Information provided Start Marker

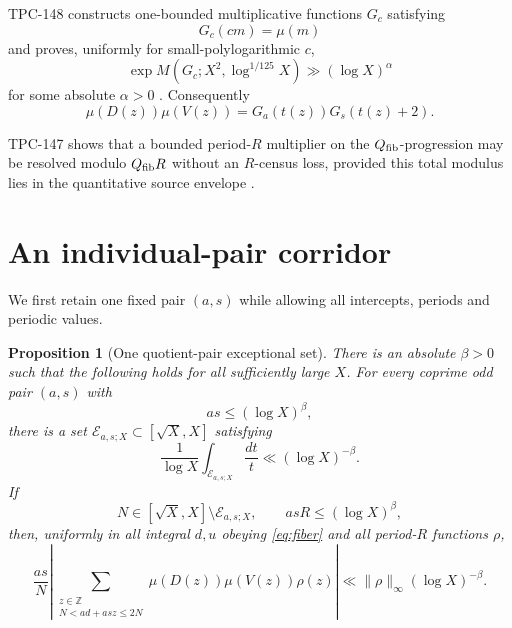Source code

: \documentclass[11pt]{article}
\newtheorem{proposition}[theorem]{Proposition}
\theoremstyle{definition}
\theoremstyle{remark}
\begin{document}
TPC-148 constructs one-bounded multiplicative functions \(G_c\)
satisfying
\begin{equation}
 G_c(cm)=\mu(m)
\label{eq:quotient}
\end{equation}
and proves, uniformly for small-polylogarithmic \(c\),
\begin{equation}
 \exp M(G_c;X^2,\log^{1/125}X)
 \gg(\log X)^\alpha
\label{eq:nonpret}
\end{equation}
for some absolute \(\alpha>0\)
\citep{WangTPC148,MatomakiRadziwillTao2015}.  Consequently
\begin{equation}
 \mu(D(z))\mu(V(z))=G_a(t(z))G_s(t(z)+2).
\label{eq:core}
\end{equation}

TPC-147 shows that a bounded period-\(R\) multiplier on the
\(Q_{\rm fib}\)-progression may be resolved modulo
\(Q_{\rm fib}R\) without an \(R\)-census loss, provided this total
modulus lies in the quantitative source envelope
\citep{WangTPC147}.

\section{An individual-pair corridor}

We first retain one fixed pair \((a,s)\) while allowing all
intercepts, periods and periodic values.

\begin{proposition}[One quotient-pair exceptional set]
\label{prop:pair}
There is an absolute \(\beta>0\) such that the following holds for
all sufficiently large \(X\).  For every coprime odd pair \((a,s)\)
with
\[
 as\le(\log X)^\beta,
\]
there is a set
\(\mathcal E_{a,s;X}\subset[\sqrt X,X]\) satisfying
\begin{equation}
 \frac1{\log X}\int_{\mathcal E_{a,s;X}}\frac{dt}{t}
 \ll(\log X)^{-\beta}.
\label{eq:pair-exception}
\end{equation}
If
\[
 N\in[\sqrt X,X]\setminus\mathcal E_{a,s;X},
 \qquad asR\le(\log X)^\beta,
\]
then, uniformly in all integral \(d,u\) obeying \eqref{eq:fiber}
and all period-\(R\) functions \(\rho\),
\begin{equation}
 \frac{as}{N}
 \left|
 \sum_{\substack{z\in\mathbb Z\\N<ad+asz\le2N}}
 \mu(D(z))\mu(V(z))\rho(z)
 \right|
 \ll\|\rho\|_\infty(\log X)^{-\beta}.
\label{eq:pair-bound}
\end{equation}
\end{proposition}
\end{document}
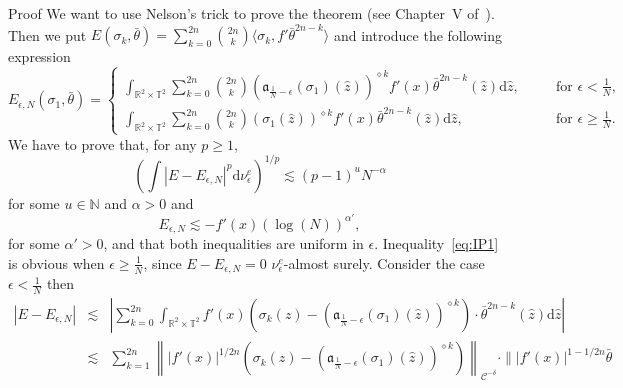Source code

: \documentclass[a4paper,10pt]{article}
\newcommand{\mathd}{\mathrm{d}}
\newenvironment{proof*}[1]{\noindent\textbf{#1\ }}{\hspace*{\fill}$\Box$\medskip}
\begin{document}
\begin{proof*}{Proof}
  We want to use Nelson's trick to prove the theorem (see Chapter~V
  of~{\cite{Simon1974}}). Then we put $E (\sigma_k, \bar{\theta}) = \sum_{k =
  0}^{2 n} \binom{2 n}{k} \langle \sigma_k, f'  \bar{\theta}^{2 n - k}
  \rangle$ and introduce the following expression
  \[ E_{\epsilon, N} (\sigma_1, \bar{\theta}) = \left.
     \left\{\begin{array}{lll}
       \int_{\mathbb{R}^2 \times \mathbb{T}^2} \sum_{k = 0}^{2 n} \binom{2
       n}{k} \left( \mathfrak{a}_{\frac{1}{N} - \epsilon} (\sigma_1) (\hat{z})
       \right)^{\diamond k} f' (x)  \bar{\theta}^{2 n - k} (\hat{z}) \mathd
       \hat{z}, & \quad & \text{for $\epsilon < \frac{1}{N}$,}\\
       \int_{\mathbb{R}^2 \times \mathbb{T}^2} \sum_{k = 0}^{2 n} \binom{2
       n}{k} (\sigma_1 (\hat{z}))^{\diamond k} f' (x)  \bar{\theta}^{2 n - k}
       (\hat{z}) \mathd \hat{z}, &  & \text{for $\epsilon \geqslant
       \frac{1}{N}$.}
     \end{array}\right. \right. \]
  We have to prove that, for any $p \geq 1$,
  \begin{equation}
    \left( \int | E - E_{\epsilon, N} |^p \mathd \nu_{\epsilon}^e \right)^{1 /
    p} \lesssim (p - 1)^u N^{- \alpha} \label{eq:IP1}
  \end{equation}
  for some $u \in \mathbb{N}$ and $\alpha > 0$ and
  \begin{equation}
    E_{\epsilon, N} \lesssim - f' (x) (\log (N))^{\alpha'} \label{eq:IP2},
  \end{equation}
  for some $\alpha' > 0$, and that both inequalities are uniform in
  $\epsilon$. Inequality~{\eqref{eq:IP1}} is obvious when $\epsilon \geqslant
  \frac{1}{N}$, since $E - E_{\epsilon, N} = 0$ $\nu^e_{\epsilon}$-almost
  surely. Consider the case $\epsilon < \frac{1}{N}$ then
  \begin{eqnarray}
    | E - E_{\epsilon, N} | & \lesssim & \left| \sum_{k = 0}^{2 n}
    \int_{\mathbb{R}^2 \times \mathbb{T}^2} f' (x) \left( \sigma_k (z) -
    \left( \mathfrak{a}_{\frac{1}{N} - \epsilon} (\sigma_1) (\hat{z})
    \right)^{\diamond k} \right) \cdot \bar{\theta}^{2 n - k} (\hat{z}) \mathd
    \hat{z} \right| \nonumber\\
    & \lesssim & \sum_{k = 1}^{2 n} \left\| | f' (x) |^{1 / 2 n} \left(
    \sigma_k (z) - \left( \mathfrak{a}_{\frac{1}{N} - \epsilon} (\sigma_1)
    (\hat{z}) \right)^{\diamond k} \right) \right\|_{\mathcal{C}^{- \delta}}
    \cdot \| | f' (x) |^{1 - 1 / 2 n} \bar{\theta}

\end{eqnarray}
\end{proof*}
\end{document}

Information provided End Marker

The entries above should be given again exactly, minus any pictures.

• Answer to this task:
Source code

: \documentclass[11pt]{article}
\newtheorem{proposition}[theorem]{Proposition}
\theoremstyle{definition}
\theoremstyle{remark}
\begin{document}
TPC-148 constructs one-bounded multiplicative functions \(G_c\)
satisfying
\begin{equation}
 G_c(cm)=\mu(m)
\label{eq:quotient}
\end{equation}
and proves, uniformly for small-polylogarithmic \(c\),
\begin{equation}
 \exp M(G_c;X^2,\log^{1/125}X)
 \gg(\log X)^\alpha
\label{eq:nonpret}
\end{equation}
for some absolute \(\alpha>0\)
\citep{WangTPC148,MatomakiRadziwillTao2015}.  Consequently
\begin{equation}
 \mu(D(z))\mu(V(z))=G_a(t(z))G_s(t(z)+2).
\label{eq:core}
\end{equation}

TPC-147 shows that a bounded period-\(R\) multiplier on the
\(Q_{\rm fib}\)-progression may be resolved modulo
\(Q_{\rm fib}R\) without an \(R\)-census loss, provided this total
modulus lies in the quantitative source envelope
\citep{WangTPC147}.

\section{An individual-pair corridor}

We first retain one fixed pair \((a,s)\) while allowing all
intercepts, periods and periodic values.

\begin{proposition}[One quotient-pair exceptional set]
\label{prop:pair}
There is an absolute \(\beta>0\) such that the following holds for
all sufficiently large \(X\).  For every coprime odd pair \((a,s)\)
with
\[
 as\le(\log X)^\beta,
\]
there is a set
\(\mathcal E_{a,s;X}\subset[\sqrt X,X]\) satisfying
\begin{equation}
 \frac1{\log X}\int_{\mathcal E_{a,s;X}}\frac{dt}{t}
 \ll(\log X)^{-\beta}.
\label{eq:pair-exception}
\end{equation}
If
\[
 N\in[\sqrt X,X]\setminus\mathcal E_{a,s;X},
 \qquad asR\le(\log X)^\beta,
\]
then, uniformly in all integral \(d,u\) obeying \eqref{eq:fiber}
and all period-\(R\) functions \(\rho\),
\begin{equation}
 \frac{as}{N}
 \left|
 \sum_{\substack{z\in\mathbb Z\\N<ad+asz\le2N}}
 \mu(D(z))\mu(V(z))\rho(z)
 \right|
 \ll\|\rho\|_\infty(\log X)^{-\beta}.
\label{eq:pair-bound}
\end{equation}
\end{proposition}
\end{document}
Source code

: \documentclass[a4paper,10pt]{article}
\newcommand{\mathd}{\mathrm{d}}
\newenvironment{proof*}[1]{\noindent\textbf{#1\ }}{\hspace*{\fill}$\Box$\medskip}
\begin{document}
\begin{proof*}{Proof}
  We want to use Nelson's trick to prove the theorem (see Chapter~V
  of~{\cite{Simon1974}}). Then we put $E (\sigma_k, \bar{\theta}) = \sum_{k =
  0}^{2 n} \binom{2 n}{k} \langle \sigma_k, f'  \bar{\theta}^{2 n - k}
  \rangle$ and introduce the following expression
  \[ E_{\epsilon, N} (\sigma_1, \bar{\theta}) = \left.
     \left\{\begin{array}{lll}
       \int_{\mathbb{R}^2 \times \mathbb{T}^2} \sum_{k = 0}^{2 n} \binom{2
       n}{k} \left( \mathfrak{a}_{\frac{1}{N} - \epsilon} (\sigma_1) (\hat{z})
       \right)^{\diamond k} f' (x)  \bar{\theta}^{2 n - k} (\hat{z}) \mathd
       \hat{z}, & \quad & \text{for $\epsilon < \frac{1}{N}$,}\\
       \int_{\mathbb{R}^2 \times \mathbb{T}^2} \sum_{k = 0}^{2 n} \binom{2
       n}{k} (\sigma_1 (\hat{z}))^{\diamond k} f' (x)  \bar{\theta}^{2 n - k}
       (\hat{z}) \mathd \hat{z}, &  & \text{for $\epsilon \geqslant
       \frac{1}{N}$.}
     \end{array}\right. \right. \]
  We have to prove that, for any $p \geq 1$,
  \begin{equation}
    \left( \int | E - E_{\epsilon, N} |^p \mathd \nu_{\epsilon}^e \right)^{1 /
    p} \lesssim (p - 1)^u N^{- \alpha} \label{eq:IP1}
  \end{equation}
  for some $u \in \mathbb{N}$ and $\alpha > 0$ and
  \begin{equation}
    E_{\epsilon, N} \lesssim - f' (x) (\log (N))^{\alpha'} \label{eq:IP2},
  \end{equation}
  for some $\alpha' > 0$, and that both inequalities are uniform in
  $\epsilon$. Inequality~{\eqref{eq:IP1}} is obvious when $\epsilon \geqslant
  \frac{1}{N}$, since $E - E_{\epsilon, N} = 0$ $\nu^e_{\epsilon}$-almost
  surely. Consider the case $\epsilon < \frac{1}{N}$ then
  \begin{eqnarray}
    | E - E_{\epsilon, N} | & \lesssim & \left| \sum_{k = 0}^{2 n}
    \int_{\mathbb{R}^2 \times \mathbb{T}^2} f' (x) \left( \sigma_k (z) -
    \left( \mathfrak{a}_{\frac{1}{N} - \epsilon} (\sigma_1) (\hat{z})
    \right)^{\diamond k} \right) \cdot \bar{\theta}^{2 n - k} (\hat{z}) \mathd
    \hat{z} \right| \nonumber\\
    & \lesssim & \sum_{k = 1}^{2 n} \left\| | f' (x) |^{1 / 2 n} \left(
    \sigma_k (z) - \left( \mathfrak{a}_{\frac{1}{N} - \epsilon} (\sigma_1)
    (\hat{z}) \right)^{\diamond k} \right) \right\|_{\mathcal{C}^{- \delta}}
    \cdot \| | f' (x) |^{1 - 1 / 2 n} \bar{\theta}

\end{eqnarray}
\end{proof*}
\end{document}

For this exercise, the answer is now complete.